◆ Task item
Find "Link to design document" in the records that follow; print that line and each subsequent line through the last one, verbatim and with nothing added.

::::

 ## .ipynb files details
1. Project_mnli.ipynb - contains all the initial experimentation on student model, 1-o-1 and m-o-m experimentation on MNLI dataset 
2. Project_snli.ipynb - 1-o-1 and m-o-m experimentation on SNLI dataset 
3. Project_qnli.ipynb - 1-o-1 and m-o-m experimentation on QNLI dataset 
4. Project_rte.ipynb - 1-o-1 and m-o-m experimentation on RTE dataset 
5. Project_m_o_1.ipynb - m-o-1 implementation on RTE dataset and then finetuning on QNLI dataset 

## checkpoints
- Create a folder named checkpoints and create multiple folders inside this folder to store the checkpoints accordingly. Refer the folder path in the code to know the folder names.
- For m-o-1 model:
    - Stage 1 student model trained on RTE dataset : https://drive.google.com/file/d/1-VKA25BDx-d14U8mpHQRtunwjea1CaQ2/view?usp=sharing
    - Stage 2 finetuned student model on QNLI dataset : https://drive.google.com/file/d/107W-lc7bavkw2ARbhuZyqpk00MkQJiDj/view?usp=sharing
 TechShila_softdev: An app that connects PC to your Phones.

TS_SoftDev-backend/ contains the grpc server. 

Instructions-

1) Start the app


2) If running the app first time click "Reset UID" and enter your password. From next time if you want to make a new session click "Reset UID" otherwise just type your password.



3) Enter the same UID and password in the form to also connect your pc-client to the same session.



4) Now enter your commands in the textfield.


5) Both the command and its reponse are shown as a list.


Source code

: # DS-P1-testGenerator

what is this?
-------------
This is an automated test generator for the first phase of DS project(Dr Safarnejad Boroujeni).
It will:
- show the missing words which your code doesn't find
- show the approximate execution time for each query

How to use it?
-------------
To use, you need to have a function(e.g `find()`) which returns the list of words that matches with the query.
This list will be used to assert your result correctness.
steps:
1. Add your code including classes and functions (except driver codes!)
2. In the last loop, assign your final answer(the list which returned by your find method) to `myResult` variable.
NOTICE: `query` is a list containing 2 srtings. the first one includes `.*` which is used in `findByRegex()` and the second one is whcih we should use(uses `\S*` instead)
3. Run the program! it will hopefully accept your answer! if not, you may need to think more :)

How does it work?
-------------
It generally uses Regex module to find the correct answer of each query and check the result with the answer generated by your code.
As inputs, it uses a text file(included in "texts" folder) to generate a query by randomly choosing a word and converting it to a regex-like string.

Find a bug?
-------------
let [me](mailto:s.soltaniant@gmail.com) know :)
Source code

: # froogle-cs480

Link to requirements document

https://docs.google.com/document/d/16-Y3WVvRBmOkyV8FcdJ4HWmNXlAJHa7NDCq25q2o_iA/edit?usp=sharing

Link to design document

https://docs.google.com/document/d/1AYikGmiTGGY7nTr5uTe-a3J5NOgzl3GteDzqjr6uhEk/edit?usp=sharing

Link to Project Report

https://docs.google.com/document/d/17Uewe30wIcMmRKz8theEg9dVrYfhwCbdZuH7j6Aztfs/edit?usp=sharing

::::

◆ Response to this exercise
Link to design document

https://docs.google.com/document/d/1AYikGmiTGGY7nTr5uTe-a3J5NOgzl3GteDzqjr6uhEk/edit?usp=sharing

Link to Project Report

https://docs.google.com/document/d/17Uewe30wIcMmRKz8theEg9dVrYfhwCbdZuH7j6Aztfs/edit?usp=sharing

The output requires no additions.